Para la cinematografía, la grandiosidad de las producciones realizadas durante el régimen dictatorial encuentra en su cúspide a las Tres Bes: Bardem, Berlanga y Buñuel; quizá —o prescindiendo del adverbio—, por haber sido objeto de aquel desprecio a la sazón, que llevó a Buñuel, por ejemplo, a buscarse la vida en el extranjero. Loable labor es la de restituir el nombre y mérito de quien fue despojado de ellos; máxime, tratándose de cineastas que gestaron y/o parieron obras como La edad de oro (1930), Los olvidados (1950), ¡Bienvenido, Míster Marshall! (1953), Muerte de un ciclista (1955), Calle Mayor (1956), Viridiana (1961), Plácido (1961) o El verdugo (1963). Lo que ya no parece tan loable es el reducir el resto de la cinematografía de una época a comedias ligeras de propaganda turística, promociones discográficas de las tonadilleras y los cantantes de copla del momento y la colección de largometrajes de Paco Martínez Soria (por muy imprescindible que sea, y lo es, la filmografía de Martínez Soria)… Al menos, Fernando Fernán Gómez se libró de la quema.
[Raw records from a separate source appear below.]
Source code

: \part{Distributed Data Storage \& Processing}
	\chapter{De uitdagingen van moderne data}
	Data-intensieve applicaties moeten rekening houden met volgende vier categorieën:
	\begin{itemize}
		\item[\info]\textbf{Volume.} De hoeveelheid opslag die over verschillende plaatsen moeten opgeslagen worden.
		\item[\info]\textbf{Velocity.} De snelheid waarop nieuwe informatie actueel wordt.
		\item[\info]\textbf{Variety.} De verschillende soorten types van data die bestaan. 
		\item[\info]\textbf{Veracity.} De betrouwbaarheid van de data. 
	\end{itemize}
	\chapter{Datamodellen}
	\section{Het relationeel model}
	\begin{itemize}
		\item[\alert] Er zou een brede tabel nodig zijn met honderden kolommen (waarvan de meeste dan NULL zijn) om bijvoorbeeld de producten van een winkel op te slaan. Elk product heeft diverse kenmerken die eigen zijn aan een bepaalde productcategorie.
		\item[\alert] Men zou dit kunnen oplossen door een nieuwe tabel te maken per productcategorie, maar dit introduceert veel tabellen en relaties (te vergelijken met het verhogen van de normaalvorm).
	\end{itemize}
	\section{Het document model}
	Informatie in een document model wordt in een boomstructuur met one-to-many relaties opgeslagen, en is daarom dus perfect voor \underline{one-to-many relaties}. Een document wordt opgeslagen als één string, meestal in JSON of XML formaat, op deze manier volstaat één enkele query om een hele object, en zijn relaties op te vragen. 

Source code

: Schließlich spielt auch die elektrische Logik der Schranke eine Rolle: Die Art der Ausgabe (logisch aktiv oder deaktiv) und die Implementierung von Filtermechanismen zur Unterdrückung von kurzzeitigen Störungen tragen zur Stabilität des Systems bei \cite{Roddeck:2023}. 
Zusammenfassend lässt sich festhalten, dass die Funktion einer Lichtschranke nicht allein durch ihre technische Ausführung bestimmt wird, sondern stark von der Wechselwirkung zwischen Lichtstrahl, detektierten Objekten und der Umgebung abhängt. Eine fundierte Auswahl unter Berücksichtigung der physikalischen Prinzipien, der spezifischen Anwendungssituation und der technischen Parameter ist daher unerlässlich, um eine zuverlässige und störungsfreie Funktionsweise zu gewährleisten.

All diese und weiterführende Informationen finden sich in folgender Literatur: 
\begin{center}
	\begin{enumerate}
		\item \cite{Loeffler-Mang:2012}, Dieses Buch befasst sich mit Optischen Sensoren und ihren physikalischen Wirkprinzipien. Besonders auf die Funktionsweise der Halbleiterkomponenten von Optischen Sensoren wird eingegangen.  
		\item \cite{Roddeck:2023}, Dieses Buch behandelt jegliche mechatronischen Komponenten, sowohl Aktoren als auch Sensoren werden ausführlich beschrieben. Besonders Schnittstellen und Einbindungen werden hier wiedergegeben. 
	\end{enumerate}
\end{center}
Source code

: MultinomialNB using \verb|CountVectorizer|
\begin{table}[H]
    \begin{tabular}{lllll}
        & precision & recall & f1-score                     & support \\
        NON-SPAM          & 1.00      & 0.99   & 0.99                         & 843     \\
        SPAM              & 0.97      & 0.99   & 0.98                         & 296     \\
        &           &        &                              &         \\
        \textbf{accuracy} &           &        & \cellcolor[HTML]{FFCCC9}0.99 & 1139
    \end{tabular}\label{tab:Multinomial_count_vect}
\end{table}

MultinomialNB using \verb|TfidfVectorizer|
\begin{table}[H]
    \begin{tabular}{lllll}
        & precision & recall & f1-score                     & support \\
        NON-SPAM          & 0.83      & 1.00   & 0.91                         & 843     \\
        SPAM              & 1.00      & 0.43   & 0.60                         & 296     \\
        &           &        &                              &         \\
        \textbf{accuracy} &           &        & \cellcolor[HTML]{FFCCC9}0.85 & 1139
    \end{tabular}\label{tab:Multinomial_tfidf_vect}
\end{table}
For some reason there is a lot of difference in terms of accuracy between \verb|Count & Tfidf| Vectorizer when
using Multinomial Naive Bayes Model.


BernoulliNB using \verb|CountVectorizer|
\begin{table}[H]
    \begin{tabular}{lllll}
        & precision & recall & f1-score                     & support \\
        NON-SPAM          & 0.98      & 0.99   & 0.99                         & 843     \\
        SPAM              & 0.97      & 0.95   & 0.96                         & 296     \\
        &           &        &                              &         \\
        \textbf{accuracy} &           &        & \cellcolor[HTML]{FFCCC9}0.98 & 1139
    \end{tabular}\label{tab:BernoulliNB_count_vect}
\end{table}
A lo largo del régimen franquista, mal que les pese a algunos, se produjeron numerosas obras cinematográficas de ingente calidad, también —a partir de los años sesenta— en coproducción con terceros países; y despuntaron cineastas de la talla de Rafael Gil, Ignacio F. Iquino, Edgar Neville, Antonio Isasi-Isasmendi, Julio Salvador, Julio Coll, Francisco Rovira Beleta, José Antonio Nieves Conde o Manuel Mur Oti.

Gil e Iquino fueron dos cometas de la realización cinematográfica, que, sea por habilidad o por afinidad, dirigieron películas en un espacio de más de cuarenta años, abarcando todos o casi todos los géneros y subgéneros. Títulos como El hombre que se quiso matar (1942), Huella de luz (1943) o El clavo (1944) convirtieron a Rafael Gil en un referente, modelo a seguir en el panorama profesional español. Iquino, además de prolífico realizador, como productor, promovió y apadrinó el talento de Antonio Isasi, Julio Salvador o Mario Camus; y, junto con Salvador y Coll, conformó el triunvirato que impulsó el llamado Cine Policíaco Barcelonés, alumbrando títulos como Brigada Criminal (1950), Apartado de correos 1001 (1950), Distrito Quinto (1957) o Un vaso de whisky (1959); subgénero al que se aproximaría tímidamente Rovira Beleta con Los atracadores (1962). Edgar Neville descolló en los cuarenta con Domingo de carnaval (1945), La vida en un hilo (1945) y El crimen de la calle de Bordadores (1946); atreviéndose con la vanguardista La torre de los siete jorobados (1944). José Antonio Nieves Conde fue responsable de la portentosa Los peces rojos (1955), prodigio narrativo y escenográfico; sin estar autorizados a obviar Todos somos necesarios (1956) y El inquilino (1957). Manuel Mur Oti se erigió en el emperador de los cincuenta: Cielo negro (1951), Condenados (1953), Orgullo (1955), Fedra (1956), El batallón de las sombras (1957); para dar un puñetazo sobre la mesa en los sesenta con la excelente A hierro muere (1962). Y Antonio Isasi-Isasmendi, maestro del montaje e incuestionable rey del cine de acción español de los sesenta, nos legó, con su infalible pericia, una sublime tetralogía de acción, que nada envidiaría a la importación hollywoodense: La máscara de Scaramouche (1963), Estambul 65 (1965), Las Vegas, 500 millones (1968) y Un verano para matar (1972).

Para quien, al cabo, avasallado por motivaciones ideológicas o políticas, desmotivado para la suficiencia crítica y la imparcialidad, todavía recele del cine español, le sorprenderá descubrir que el primer largometraje europeo de animación en color se realizó en España: Garbancito de la Mancha (Arturo Moreno y José María Blay, 1945).